[Plain-text document sources]
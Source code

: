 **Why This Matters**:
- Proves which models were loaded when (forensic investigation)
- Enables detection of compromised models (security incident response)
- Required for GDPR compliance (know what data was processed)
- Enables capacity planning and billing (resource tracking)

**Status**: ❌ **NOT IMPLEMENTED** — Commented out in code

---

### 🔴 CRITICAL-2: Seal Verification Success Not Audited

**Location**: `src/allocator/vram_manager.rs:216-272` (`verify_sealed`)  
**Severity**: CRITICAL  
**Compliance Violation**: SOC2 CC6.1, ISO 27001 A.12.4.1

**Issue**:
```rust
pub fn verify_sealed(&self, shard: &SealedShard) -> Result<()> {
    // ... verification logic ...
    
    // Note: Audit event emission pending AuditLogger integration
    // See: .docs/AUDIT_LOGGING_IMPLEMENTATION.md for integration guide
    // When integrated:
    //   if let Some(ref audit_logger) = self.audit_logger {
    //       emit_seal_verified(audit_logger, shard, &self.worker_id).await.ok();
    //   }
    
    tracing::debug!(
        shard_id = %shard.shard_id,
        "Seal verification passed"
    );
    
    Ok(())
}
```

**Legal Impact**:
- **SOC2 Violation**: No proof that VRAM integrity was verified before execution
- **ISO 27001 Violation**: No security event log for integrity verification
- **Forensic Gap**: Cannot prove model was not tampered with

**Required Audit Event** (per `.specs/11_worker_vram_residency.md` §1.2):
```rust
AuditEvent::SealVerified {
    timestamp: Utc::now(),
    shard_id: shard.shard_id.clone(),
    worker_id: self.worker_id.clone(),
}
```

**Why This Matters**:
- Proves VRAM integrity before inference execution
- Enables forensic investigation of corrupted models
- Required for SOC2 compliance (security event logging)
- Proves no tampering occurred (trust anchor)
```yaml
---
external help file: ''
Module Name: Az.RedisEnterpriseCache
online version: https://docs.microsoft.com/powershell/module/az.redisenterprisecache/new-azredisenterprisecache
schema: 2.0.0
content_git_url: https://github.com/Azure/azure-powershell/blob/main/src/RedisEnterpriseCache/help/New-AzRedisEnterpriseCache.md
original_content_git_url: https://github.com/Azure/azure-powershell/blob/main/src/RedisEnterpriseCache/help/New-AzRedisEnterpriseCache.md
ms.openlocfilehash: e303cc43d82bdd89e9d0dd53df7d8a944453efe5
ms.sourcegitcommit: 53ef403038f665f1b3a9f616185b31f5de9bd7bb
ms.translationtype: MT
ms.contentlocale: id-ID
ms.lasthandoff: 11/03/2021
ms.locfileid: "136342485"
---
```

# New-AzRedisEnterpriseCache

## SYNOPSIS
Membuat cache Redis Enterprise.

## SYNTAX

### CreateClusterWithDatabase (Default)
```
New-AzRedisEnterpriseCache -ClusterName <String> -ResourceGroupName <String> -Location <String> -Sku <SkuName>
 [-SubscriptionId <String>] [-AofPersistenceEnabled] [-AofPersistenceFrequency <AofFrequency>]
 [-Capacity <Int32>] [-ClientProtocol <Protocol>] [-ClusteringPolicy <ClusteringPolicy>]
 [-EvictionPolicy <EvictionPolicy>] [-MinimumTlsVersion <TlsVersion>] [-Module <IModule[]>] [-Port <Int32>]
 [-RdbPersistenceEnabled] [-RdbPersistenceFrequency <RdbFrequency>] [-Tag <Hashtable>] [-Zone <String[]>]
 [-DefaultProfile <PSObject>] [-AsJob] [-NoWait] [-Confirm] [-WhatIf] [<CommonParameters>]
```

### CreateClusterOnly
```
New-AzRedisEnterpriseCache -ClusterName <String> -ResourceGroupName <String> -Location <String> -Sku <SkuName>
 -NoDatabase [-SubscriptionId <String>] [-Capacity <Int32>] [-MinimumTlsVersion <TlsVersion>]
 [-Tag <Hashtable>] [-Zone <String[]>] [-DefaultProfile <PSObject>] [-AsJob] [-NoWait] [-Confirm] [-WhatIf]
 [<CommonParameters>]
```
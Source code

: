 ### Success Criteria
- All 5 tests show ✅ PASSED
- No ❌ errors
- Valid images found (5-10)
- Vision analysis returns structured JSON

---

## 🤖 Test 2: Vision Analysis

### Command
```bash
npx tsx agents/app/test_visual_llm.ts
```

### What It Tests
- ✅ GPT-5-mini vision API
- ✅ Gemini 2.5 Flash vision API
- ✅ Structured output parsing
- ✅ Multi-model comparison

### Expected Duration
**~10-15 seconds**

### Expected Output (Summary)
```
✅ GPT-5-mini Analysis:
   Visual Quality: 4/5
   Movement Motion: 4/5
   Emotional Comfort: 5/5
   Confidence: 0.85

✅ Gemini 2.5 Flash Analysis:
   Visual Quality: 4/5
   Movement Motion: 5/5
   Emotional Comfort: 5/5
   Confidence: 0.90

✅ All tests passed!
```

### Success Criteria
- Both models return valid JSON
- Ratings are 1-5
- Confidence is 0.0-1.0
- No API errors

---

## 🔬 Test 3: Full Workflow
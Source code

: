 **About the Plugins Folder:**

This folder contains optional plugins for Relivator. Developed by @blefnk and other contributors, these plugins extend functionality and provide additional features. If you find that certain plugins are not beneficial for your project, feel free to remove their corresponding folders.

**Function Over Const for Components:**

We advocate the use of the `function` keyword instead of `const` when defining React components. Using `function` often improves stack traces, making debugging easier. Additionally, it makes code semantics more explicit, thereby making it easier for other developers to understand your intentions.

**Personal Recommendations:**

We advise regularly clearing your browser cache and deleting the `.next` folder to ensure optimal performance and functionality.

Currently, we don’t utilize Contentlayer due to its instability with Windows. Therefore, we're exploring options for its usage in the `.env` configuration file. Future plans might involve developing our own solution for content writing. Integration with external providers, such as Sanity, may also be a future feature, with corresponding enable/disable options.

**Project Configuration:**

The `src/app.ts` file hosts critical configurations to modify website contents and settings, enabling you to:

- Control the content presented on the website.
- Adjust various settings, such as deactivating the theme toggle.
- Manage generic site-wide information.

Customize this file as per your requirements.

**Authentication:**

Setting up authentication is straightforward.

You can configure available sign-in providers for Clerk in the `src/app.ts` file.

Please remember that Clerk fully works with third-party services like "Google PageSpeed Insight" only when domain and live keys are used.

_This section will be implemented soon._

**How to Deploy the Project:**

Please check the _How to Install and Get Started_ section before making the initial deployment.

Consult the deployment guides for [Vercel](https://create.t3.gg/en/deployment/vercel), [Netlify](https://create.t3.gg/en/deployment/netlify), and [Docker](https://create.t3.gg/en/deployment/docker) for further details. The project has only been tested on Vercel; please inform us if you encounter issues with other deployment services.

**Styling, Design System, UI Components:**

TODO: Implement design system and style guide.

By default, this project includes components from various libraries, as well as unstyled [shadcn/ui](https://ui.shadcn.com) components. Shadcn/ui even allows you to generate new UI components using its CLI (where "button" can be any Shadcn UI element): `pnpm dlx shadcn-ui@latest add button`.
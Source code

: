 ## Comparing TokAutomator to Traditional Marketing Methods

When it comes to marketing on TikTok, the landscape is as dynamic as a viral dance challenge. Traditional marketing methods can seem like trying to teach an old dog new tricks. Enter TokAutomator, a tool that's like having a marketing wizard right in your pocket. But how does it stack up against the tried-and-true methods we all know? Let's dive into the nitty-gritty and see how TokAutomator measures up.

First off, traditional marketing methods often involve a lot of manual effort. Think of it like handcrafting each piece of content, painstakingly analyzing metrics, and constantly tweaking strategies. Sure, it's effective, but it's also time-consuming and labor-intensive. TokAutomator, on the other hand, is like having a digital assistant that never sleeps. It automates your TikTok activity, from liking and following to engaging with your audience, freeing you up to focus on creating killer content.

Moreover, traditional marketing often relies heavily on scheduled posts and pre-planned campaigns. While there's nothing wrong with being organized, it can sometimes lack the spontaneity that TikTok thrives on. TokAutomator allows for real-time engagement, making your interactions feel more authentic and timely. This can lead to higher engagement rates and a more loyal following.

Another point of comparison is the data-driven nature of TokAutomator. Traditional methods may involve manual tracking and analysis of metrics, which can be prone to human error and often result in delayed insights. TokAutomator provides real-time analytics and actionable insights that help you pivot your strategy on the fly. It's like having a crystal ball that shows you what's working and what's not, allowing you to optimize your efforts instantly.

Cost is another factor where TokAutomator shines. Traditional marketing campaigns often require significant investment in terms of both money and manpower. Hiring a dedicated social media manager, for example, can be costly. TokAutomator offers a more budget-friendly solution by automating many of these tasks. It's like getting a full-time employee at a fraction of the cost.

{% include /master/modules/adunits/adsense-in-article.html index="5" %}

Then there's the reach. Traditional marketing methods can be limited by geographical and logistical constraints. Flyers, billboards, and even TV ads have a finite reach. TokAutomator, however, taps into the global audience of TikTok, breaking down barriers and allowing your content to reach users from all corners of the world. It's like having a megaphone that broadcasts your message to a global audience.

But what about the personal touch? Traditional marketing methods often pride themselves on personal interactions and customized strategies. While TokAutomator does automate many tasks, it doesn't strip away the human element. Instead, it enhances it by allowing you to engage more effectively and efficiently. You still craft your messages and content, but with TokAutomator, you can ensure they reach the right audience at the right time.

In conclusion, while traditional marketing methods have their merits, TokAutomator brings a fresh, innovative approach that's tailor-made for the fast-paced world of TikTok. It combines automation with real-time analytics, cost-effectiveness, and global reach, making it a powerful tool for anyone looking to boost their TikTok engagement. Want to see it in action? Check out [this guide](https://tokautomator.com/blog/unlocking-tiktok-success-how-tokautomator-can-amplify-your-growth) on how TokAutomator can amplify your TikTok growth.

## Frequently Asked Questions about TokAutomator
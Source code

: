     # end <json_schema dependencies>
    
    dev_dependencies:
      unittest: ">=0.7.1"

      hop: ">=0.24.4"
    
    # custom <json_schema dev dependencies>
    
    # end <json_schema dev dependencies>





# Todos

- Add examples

▶ [EXERCISE OBJECTIVE] From the entries above, print the lines beginning at the one with "Please remember that" and stopping after the one with "to Traditional Marketing Methods", exactly as written and with nothing else.

▶ [YOUR SOLUTION]
Please remember that Clerk fully works with third-party services like "Google PageSpeed Insight" only when domain and live keys are used.

_This section will be implemented soon._

**How to Deploy the Project:**

Please check the _How to Install and Get Started_ section before making the initial deployment.

Consult the deployment guides for [Vercel](https://create.t3.gg/en/deployment/vercel), [Netlify](https://create.t3.gg/en/deployment/netlify), and [Docker](https://create.t3.gg/en/deployment/docker) for further details. The project has only been tested on Vercel; please inform us if you encounter issues with other deployment services.

**Styling, Design System, UI Components:**

TODO: Implement design system and style guide.

By default, this project includes components from various libraries, as well as unstyled [shadcn/ui](https://ui.shadcn.com) components. Shadcn/ui even allows you to generate new UI components using its CLI (where "button" can be any Shadcn UI element): `pnpm dlx shadcn-ui@latest add button`.
Source code

: ## Comparing TokAutomator to Traditional Marketing Methods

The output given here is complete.